Context - Advanced Detection

Forensic Depth Analysis (FDA) and Endpoint Detection and Response (EDR) platforms are highly effective in detecting modern attacks. Historically, protection and defence have gone hand in hand – from first generation firewalls which were built for enterprise networks to the current EDR solutions that operate on endpoints. The array of endpoint solutions in the market testify to the accepted reality that endpoints are usually the access point for malicious software which then spreads and infects entire networks. As such they must be defended.

EDR solutions are predicated on the idea that a defensive tool can monitor a series of events along the kill chain and capture enough event information that the likelihood of something getting by undetected is significantly reduced. A fundamental underlying assumption to this approach is that there is no way to evade all of the different events along the kill chain that are being monitored. In fact, EDR vendors openly acknowledge that they sometimes miss the primary events associated with malware. Forensic Depth Analysis solutions on the other hand, while they don’t prevent system compromise, provide the most complete post-breach detection capability.

Both FDA and EDR remain the most effective solutions available to enterprises however defence alone does not equal protection. In order for enterprises to adopt and maintain a low risk security posture, it is important to recognise where limitations exist and understand what value each solution provides

Foundation Of EDR

Origins Of EDR

To fully understand today’s cyber market, it’s important to understand where EDR comes from. Effectively, EDR solutions arise from and are the evolution of whitelisting technologies. Whitelisting technologies monitor and prevent execution events. In doing so, whitelisting solutions were able to prevent the execution of software that was unrecognised or untrusted. Its strength was based on the fact that there were no known ways to evade execution events fired by the OS.
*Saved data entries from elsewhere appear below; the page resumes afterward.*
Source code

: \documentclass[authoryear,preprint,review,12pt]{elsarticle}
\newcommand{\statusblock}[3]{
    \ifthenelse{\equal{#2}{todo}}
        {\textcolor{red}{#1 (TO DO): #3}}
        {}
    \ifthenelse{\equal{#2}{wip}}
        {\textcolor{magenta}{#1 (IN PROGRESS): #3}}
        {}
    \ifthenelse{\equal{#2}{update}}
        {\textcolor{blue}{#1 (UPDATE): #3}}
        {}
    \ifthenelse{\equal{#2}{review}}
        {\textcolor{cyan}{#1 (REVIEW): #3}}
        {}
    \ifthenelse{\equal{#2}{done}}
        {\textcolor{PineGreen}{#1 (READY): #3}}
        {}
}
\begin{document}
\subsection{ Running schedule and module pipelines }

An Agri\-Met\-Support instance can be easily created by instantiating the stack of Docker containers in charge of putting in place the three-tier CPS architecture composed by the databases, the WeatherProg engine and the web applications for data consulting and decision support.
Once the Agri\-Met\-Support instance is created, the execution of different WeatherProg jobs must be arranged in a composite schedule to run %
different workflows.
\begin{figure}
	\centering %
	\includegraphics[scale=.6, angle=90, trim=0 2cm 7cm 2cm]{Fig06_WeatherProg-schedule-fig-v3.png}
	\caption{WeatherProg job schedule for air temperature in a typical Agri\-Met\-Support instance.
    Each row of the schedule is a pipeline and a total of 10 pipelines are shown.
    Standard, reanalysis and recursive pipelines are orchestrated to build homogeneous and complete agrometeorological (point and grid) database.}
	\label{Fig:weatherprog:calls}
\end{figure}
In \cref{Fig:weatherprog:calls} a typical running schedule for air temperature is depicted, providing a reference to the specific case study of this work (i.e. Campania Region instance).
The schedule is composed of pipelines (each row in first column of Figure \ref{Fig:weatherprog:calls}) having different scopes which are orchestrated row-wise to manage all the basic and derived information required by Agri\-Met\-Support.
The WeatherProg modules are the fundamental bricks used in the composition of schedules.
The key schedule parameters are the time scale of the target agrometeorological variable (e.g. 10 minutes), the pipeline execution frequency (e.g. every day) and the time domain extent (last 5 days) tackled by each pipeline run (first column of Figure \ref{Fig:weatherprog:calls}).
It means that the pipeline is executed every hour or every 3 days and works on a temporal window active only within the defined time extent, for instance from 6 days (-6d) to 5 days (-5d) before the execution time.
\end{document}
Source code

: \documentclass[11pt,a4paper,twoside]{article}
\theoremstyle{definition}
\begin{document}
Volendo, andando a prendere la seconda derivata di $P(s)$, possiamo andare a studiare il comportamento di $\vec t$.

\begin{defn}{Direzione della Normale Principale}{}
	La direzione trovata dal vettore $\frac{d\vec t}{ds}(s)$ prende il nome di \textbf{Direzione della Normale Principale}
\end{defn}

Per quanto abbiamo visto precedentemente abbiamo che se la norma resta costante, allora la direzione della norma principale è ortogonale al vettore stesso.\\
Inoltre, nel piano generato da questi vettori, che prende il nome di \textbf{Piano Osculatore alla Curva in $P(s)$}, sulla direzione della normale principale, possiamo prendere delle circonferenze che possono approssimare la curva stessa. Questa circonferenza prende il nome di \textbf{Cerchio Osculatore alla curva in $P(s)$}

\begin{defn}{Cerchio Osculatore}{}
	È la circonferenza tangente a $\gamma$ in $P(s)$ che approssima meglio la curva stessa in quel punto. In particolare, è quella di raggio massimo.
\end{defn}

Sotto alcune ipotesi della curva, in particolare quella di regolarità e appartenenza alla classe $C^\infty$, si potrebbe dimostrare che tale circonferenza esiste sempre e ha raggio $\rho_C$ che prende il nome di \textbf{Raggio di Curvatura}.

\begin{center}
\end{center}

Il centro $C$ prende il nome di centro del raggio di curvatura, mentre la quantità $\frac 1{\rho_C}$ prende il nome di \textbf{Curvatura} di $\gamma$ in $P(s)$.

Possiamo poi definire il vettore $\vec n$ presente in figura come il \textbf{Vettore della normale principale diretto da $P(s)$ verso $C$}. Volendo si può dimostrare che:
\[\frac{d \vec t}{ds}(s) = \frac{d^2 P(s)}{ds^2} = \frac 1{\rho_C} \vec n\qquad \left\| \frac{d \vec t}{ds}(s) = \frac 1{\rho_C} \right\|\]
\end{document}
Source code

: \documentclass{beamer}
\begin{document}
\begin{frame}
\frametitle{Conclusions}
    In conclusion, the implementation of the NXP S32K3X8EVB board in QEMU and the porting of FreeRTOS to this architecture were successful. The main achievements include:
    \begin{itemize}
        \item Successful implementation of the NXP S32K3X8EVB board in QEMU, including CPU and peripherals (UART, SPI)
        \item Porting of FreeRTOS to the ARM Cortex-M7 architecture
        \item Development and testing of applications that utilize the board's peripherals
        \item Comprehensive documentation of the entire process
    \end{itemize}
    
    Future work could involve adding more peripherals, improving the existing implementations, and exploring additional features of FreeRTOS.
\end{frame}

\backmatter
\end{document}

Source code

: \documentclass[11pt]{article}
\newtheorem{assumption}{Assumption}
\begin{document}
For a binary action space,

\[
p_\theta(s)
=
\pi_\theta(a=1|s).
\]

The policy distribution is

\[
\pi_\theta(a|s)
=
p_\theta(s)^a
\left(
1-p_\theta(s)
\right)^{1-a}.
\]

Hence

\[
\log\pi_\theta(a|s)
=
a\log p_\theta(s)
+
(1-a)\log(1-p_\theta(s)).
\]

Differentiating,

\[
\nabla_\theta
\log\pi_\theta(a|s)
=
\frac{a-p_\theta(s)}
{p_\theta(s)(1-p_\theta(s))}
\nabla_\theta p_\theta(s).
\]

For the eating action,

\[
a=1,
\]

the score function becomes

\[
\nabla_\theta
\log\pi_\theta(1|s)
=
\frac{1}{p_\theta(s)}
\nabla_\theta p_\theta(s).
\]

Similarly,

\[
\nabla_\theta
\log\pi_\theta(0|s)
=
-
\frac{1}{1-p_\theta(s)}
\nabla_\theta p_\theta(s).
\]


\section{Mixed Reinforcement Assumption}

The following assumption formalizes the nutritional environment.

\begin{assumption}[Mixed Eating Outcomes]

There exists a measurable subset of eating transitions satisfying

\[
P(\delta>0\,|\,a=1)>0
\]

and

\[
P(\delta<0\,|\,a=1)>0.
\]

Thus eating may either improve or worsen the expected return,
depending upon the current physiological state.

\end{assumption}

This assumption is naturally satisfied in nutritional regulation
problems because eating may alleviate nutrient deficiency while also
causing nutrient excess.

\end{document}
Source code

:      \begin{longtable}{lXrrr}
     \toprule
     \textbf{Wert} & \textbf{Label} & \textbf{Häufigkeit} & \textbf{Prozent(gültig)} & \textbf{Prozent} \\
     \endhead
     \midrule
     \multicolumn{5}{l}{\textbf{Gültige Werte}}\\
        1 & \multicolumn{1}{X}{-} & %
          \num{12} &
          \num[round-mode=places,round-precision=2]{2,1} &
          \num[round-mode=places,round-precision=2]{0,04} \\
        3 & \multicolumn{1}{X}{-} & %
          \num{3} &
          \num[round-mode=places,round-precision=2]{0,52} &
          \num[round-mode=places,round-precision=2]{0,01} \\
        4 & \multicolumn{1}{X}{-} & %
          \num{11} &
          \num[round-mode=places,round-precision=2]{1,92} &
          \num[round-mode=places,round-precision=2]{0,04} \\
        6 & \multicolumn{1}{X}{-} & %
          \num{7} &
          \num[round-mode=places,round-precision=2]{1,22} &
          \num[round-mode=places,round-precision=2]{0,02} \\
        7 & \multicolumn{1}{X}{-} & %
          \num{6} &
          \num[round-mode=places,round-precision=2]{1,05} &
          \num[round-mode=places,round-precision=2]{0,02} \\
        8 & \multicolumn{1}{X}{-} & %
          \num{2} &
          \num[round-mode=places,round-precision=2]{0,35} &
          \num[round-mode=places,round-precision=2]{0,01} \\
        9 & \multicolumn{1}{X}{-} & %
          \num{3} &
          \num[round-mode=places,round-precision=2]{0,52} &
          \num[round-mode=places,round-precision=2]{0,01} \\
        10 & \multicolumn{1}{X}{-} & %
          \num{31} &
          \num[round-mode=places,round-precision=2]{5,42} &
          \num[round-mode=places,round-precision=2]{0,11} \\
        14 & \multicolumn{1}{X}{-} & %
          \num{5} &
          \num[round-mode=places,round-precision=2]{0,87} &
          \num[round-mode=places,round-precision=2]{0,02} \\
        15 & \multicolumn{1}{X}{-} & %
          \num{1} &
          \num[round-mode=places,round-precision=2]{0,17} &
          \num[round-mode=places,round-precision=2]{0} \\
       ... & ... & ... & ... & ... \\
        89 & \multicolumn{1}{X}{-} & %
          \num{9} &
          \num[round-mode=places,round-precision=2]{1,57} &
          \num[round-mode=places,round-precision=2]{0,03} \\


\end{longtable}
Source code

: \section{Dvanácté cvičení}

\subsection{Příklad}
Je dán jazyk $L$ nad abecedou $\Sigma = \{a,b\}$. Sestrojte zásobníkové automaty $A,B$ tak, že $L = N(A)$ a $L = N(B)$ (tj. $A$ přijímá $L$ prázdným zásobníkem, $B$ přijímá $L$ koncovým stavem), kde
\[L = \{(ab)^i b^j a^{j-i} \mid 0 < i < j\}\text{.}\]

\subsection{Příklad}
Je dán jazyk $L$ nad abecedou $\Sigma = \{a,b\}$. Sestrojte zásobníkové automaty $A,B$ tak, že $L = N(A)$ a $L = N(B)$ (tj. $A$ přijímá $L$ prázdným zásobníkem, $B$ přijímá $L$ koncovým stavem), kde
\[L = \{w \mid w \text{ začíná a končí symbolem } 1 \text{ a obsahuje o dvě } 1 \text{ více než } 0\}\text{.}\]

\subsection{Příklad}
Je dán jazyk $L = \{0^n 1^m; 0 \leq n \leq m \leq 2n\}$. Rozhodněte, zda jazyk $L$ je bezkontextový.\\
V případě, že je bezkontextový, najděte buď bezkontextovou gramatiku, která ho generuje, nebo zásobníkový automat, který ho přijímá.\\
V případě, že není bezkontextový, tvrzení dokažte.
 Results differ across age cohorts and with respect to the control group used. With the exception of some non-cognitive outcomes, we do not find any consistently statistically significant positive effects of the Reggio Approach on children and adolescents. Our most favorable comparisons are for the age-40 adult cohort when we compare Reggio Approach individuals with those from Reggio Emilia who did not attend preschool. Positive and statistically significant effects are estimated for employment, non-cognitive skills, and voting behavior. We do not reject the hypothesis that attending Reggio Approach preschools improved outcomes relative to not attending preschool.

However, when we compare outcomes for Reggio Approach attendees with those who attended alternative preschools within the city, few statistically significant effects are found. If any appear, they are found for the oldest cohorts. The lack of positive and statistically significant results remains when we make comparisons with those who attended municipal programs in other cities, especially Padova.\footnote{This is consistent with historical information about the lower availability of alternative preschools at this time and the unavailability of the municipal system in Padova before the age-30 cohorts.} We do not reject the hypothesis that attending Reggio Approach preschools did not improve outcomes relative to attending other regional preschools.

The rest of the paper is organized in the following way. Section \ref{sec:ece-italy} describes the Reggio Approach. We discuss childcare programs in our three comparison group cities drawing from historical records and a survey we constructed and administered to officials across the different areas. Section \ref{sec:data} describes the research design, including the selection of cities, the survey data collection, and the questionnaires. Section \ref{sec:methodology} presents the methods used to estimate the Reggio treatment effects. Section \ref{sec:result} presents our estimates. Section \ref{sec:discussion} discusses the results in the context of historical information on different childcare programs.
Floodgates Of Fileless Malware

Several years ago, security researchers disclosed findings that showed how to execute software on Windows OS without triggering any events; this discovery, and the widespread sharing of it, triggered the wave of fileless malware we experience today. This single event can be pointed to as the reason whitelisting was significantly weakened as an effective defence.
EDR solutions evolved whitelisting by adding more events and applying analytics engines to the data to uncover instances of things that don’t belong and enrich the discoveries with intelligence gathered and maintained about files and events. As it stands with security technologies, early adopters reaped the greatest rewards. Today, the limits of EDR solutions are becoming well understood as vulnerabilities are exploited and attack methodologies multiply.

EDR Detection Dependencies

Event Driven Programming

  • Real time applications, such as EDR solutions, use what is called event-driven programming.
  • Such programs ‘listen’ for events from the OS and other applications, and, are reliant on the data from these applications provided to function.
  • When these programs receive notification of an event they are registered to receive, their work can begin.
  • In simple terms, this is how EDR solutions collect their most critical data; the operating system raises an event and the EDR product logs the details of the event.
  • Modern event driven defences will block most, but not all, threats from breaching.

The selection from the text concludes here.